Intergenerational business transfers currently Canada's most pressing tax law issue, says lawyer

Mark Feigenbaum and Feigenbaum Consulting recently joined KPMG in Canada

Intergenerational business transfers currently Canada's most pressing tax law issue, says lawyer
Mark Feigenbaum, KPMG Law

With the massive wealth and the complex businesses switching hands as the baby-boomer generation retires, inter-generational business transfers are currently Canada's most significant tax-law issue, says Mark Feigenbaum, a tax lawyer and accountant.

On Jan. 1, 2024, new federal tax rules on intergenerational business transfers will take effect. The law change, introduced in the 2023 federal budget, establishes two options for transferring business shares to a family member. One option is within 36 months; the other is within a decade. There are new conditions to prove the transaction is a genuine family business transfer.

“There’s a lot a lot of planning to do on the tax and non-tax governance side of who's going to manage this business and which of the children are going to be interested in running the business,” says Feigenbaum. Depending on how clients wish to proceed with the transfer, the process raises many questions. Families must determine things like how to split the business among the family members, the most tax-efficient way for the parents to retire and draw money out of it, or how to find the right buyer to sell it to and the optimal structure to execute the sale, he says.
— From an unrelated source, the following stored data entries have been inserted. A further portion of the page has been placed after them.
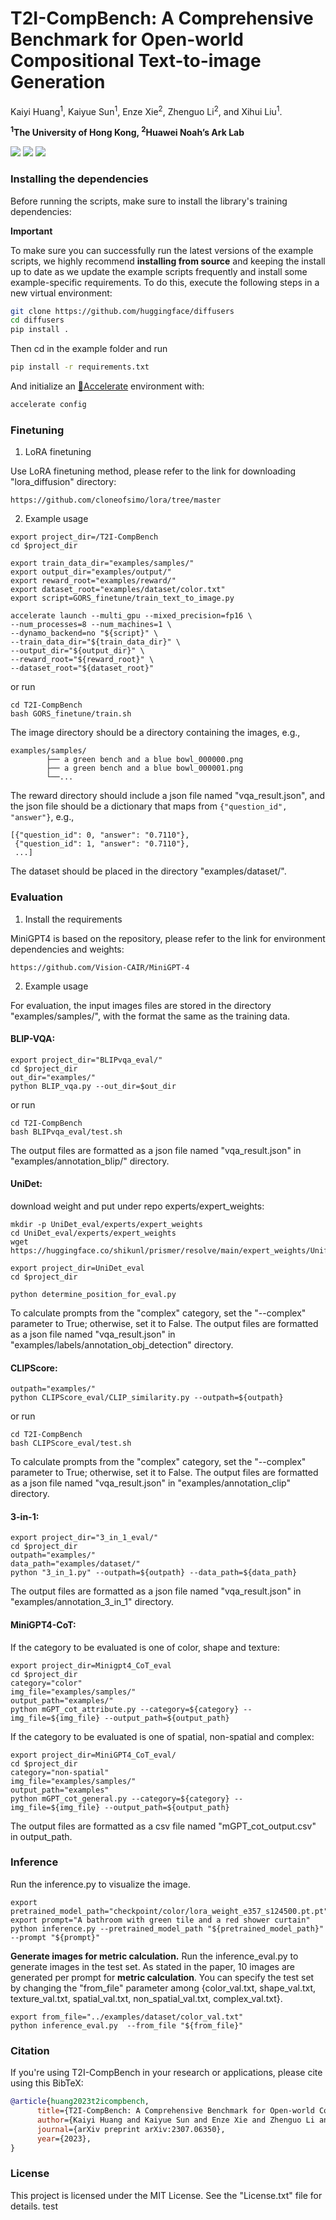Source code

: 
# T2I-CompBench: A Comprehensive Benchmark for Open-world Compositional Text-to-image Generation
Kaiyi Huang<sup>1</sup>, Kaiyue Sun<sup>1</sup>, Enze Xie<sup>2</sup>, Zhenguo Li<sup>2</sup>, and Xihui Liu<sup>1</sup>.

**<sup>1</sup>The University of Hong Kong, <sup>2</sup>Huawei Noah’s Ark Lab**

<a href='https://karine-h.github.io/T2I-CompBench/'><img src='https://img.shields.io/badge/Project-Page-Green'></a>
<a href='https://arxiv.org/pdf/2307.06350.pdf'><img src='https://img.shields.io/badge/Paper-Arxiv-red'></a> 
<a href='https://connecthkuhk-my.sharepoint.com/:f:/g/personal/huangky_connect_hku_hk/Er_BhrcMwGREht6gnKGIErMBx8H8yRXLDfWgWQwKaObQ4w?e=YzT5wG'><img src='https://img.shields.io/badge/Dataset-T2I--CompBench-blue'></a> 



### Installing the dependencies

Before running the scripts, make sure to install the library's training dependencies:

**Important**

To make sure you can successfully run the latest versions of the example scripts, we highly recommend **installing from source** and keeping the install up to date as we update the example scripts frequently and install some example-specific requirements. To do this, execute the following steps in a new virtual environment:
```bash
git clone https://github.com/huggingface/diffusers
cd diffusers
pip install .
```

Then cd in the example folder  and run
```bash
pip install -r requirements.txt
```

And initialize an [🤗Accelerate](https://github.com/huggingface/accelerate/) environment with:

```bash
accelerate config
```


### Finetuning
1. LoRA finetuning

Use LoRA finetuning method, please refer to the link for downloading "lora_diffusion" directory: 

```
https://github.com/cloneofsimo/lora/tree/master
```
2. Example usage


```
export project_dir=/T2I-CompBench
cd $project_dir

export train_data_dir="examples/samples/"
export output_dir="examples/output/"
export reward_root="examples/reward/"
export dataset_root="examples/dataset/color.txt"
export script=GORS_finetune/train_text_to_image.py

accelerate launch --multi_gpu --mixed_precision=fp16 \
--num_processes=8 --num_machines=1 \
--dynamo_backend=no "${script}" \
--train_data_dir="${train_data_dir}" \
--output_dir="${output_dir}" \
--reward_root="${reward_root}" \
--dataset_root="${dataset_root}"

```
or run
```
cd T2I-CompBench
bash GORS_finetune/train.sh
```




The image directory should be a directory containing the images, e.g.,


```
examples/samples/
        ├── a green bench and a blue bowl_000000.png
        ├── a green bench and a blue bowl_000001.png
        └──...

```
The reward directory should include a json file named "vqa_result.json", and the json file should be a dictionary that maps from
`{"question_id", "answer"}`, e.g.,

```
[{"question_id": 0, "answer": "0.7110"},
 {"question_id": 1, "answer": "0.7110"},
 ...]
```

The dataset should be placed in the directory "examples/dataset/".


### Evaluation
1. Install the requirements

MiniGPT4 is based on the repository, please refer to the link for environment dependencies and weights: 
```
https://github.com/Vision-CAIR/MiniGPT-4
```

2. Example usage

For evaluation, the input images files are stored in the directory "examples/samples/", with the format the same as the training data.

#### BLIP-VQA:
```
export project_dir="BLIPvqa_eval/"
cd $project_dir
out_dir="examples/"
python BLIP_vqa.py --out_dir=$out_dir
```
or run
```
cd T2I-CompBench
bash BLIPvqa_eval/test.sh
```
The output files are formatted as a json file named "vqa_result.json" in "examples/annotation_blip/" directory.

#### UniDet:

download weight and put under repo experts/expert_weights:
```
mkdir -p UniDet_eval/experts/expert_weights
cd UniDet_eval/experts/expert_weights
wget https://huggingface.co/shikunl/prismer/resolve/main/expert_weights/Unified_learned_OCIM_RS200_6x%2B2x.pth
```


```
export project_dir=UniDet_eval
cd $project_dir

python determine_position_for_eval.py
```
To calculate prompts from the "complex" category, set the "--complex" parameter to True; otherwise, set it to False. 
The output files are formatted as a json file named "vqa_result.json" in "examples/labels/annotation_obj_detection" directory.

#### CLIPScore:
```
outpath="examples/"
python CLIPScore_eval/CLIP_similarity.py --outpath=${outpath}
```
or run
```
cd T2I-CompBench
bash CLIPScore_eval/test.sh
```
To calculate prompts from the "complex" category, set the "--complex" parameter to True; otherwise, set it to False. 
The output files are formatted as a json file named "vqa_result.json" in "examples/annotation_clip" directory.


#### 3-in-1:
```
export project_dir="3_in_1_eval/"
cd $project_dir
outpath="examples/"
data_path="examples/dataset/"
python "3_in_1.py" --outpath=${outpath} --data_path=${data_path}
```
The output files are formatted as a json file named "vqa_result.json" in "examples/annotation_3_in_1" directory.

#### MiniGPT4-CoT:
If the category to be evaluated is one of color, shape and texture:
```
export project_dir=Minigpt4_CoT_eval
cd $project_dir
category="color"
img_file="examples/samples/"
output_path="examples/"
python mGPT_cot_attribute.py --category=${category} --img_file=${img_file} --output_path=${output_path} 

```

If the category to be evaluated is one of spatial, non-spatial and complex:
```
export project_dir=MiniGPT4_CoT_eval/
cd $project_dir
category="non-spatial"
img_file="examples/samples/"
output_path="examples"
python mGPT_cot_general.py --category=${category} --img_file=${img_file} --output_path=${output_path} 

```
The output files are formatted as a csv file named "mGPT_cot_output.csv" in output_path.

### Inference
Run the inference.py to visualize the image.
```
export pretrained_model_path="checkpoint/color/lora_weight_e357_s124500.pt.pt"
export prompt="A bathroom with green tile and a red shower curtain"
python inference.py --pretrained_model_path "${pretrained_model_path}" --prompt "${prompt}"
```
**Generate images for metric calculation.** Run the inference_eval.py to generate images in the test set. As stated in the paper, 10 images are generated per prompt for **metric calculation**.
You can specify the test set by changing the "from_file" parameter among {color_val.txt, shape_val.txt, texture_val.txt, spatial_val.txt, non_spatial_val.txt, complex_val.txt}.
```
export from_file="../examples/dataset/color_val.txt"
python inference_eval.py  --from_file "${from_file}"
```

### Citation
If you're using T2I-CompBench in your research or applications, please cite using this BibTeX:
```bibtex
@article{huang2023t2icompbench,
      title={T2I-CompBench: A Comprehensive Benchmark for Open-world Compositional Text-to-image Generation}, 
      author={Kaiyi Huang and Kaiyue Sun and Enze Xie and Zhenguo Li and Xihui Liu},
      journal={arXiv preprint arXiv:2307.06350},
      year={2023},
}
```


  ### License

This project is licensed under the MIT License. See the "License.txt" file for details. test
On Aug. 4, the Department of Finance released a package of draft tax-law changes. For Feigenbaum’s clients, the most significant is the proposed changes to the alternative minimum tax regime. The feds proposed to increase the federal alternative minimum tax rate from 15 to 20.5 percent and the exemption amount from $40,000 to around $173,000.

“There isn't as much emphasis on how it's going to affect people as maybe has been flushed out in the media,” says Feigenbaum. “For these particular intergenerational transfers, the AMT will have an effect, and I think that has to be quantified in what the exposure is to that change.”

Feigenbaum founded Feigenbaum Consulting in 2003. He is a lawyer and a fellow of the Chartered Professional Accountants in Ontario. Feigenbaum Consulting is a full-service accounting and law firm based in Toronto. It serves clients with tax planning, compliance and controversy advice, cross-border estate planning, wills, trusts, and litigation. Feigenbaum specializes in high-net-worth clients with complex tax issues.

KPMG recently announced that Feigenbaum and the Feigenbaum Consulting team joined the firm’s family office, which does legal, tax, and accounting work for high-net-worth clients. Feigenbaum joins as a partner, and KPMG said he will strengthen their cross-border legal and tax planning services. 

"Having spent my early career with KPMG's cross-border tax practice, I am delighted to rejoin the KPMG family," says Feigenbaum. "There is a strong appetite for integrated services that help mobile individuals and families navigate their complex tax, legal, wealth and estate planning needs."

Feigenbaum Consulting also focuses on the sports and entertainment industries. Feigenbaum began his career as an internal auditor at Paramount Pictures in Hollywood, and in earning his Doctor of Juridical Science in international taxation, he wrote his dissertation on Canada-US cross-border taxation of the sports and entertainment industry.

Feigenbaum represents clients in theatre, television, movies, music, and most sports at all levels.

“It is really a niche industry,” he says. “The rules are different for a lot of these types of taxpayers. The industry process, the culture, and the lingo – all that is very different.”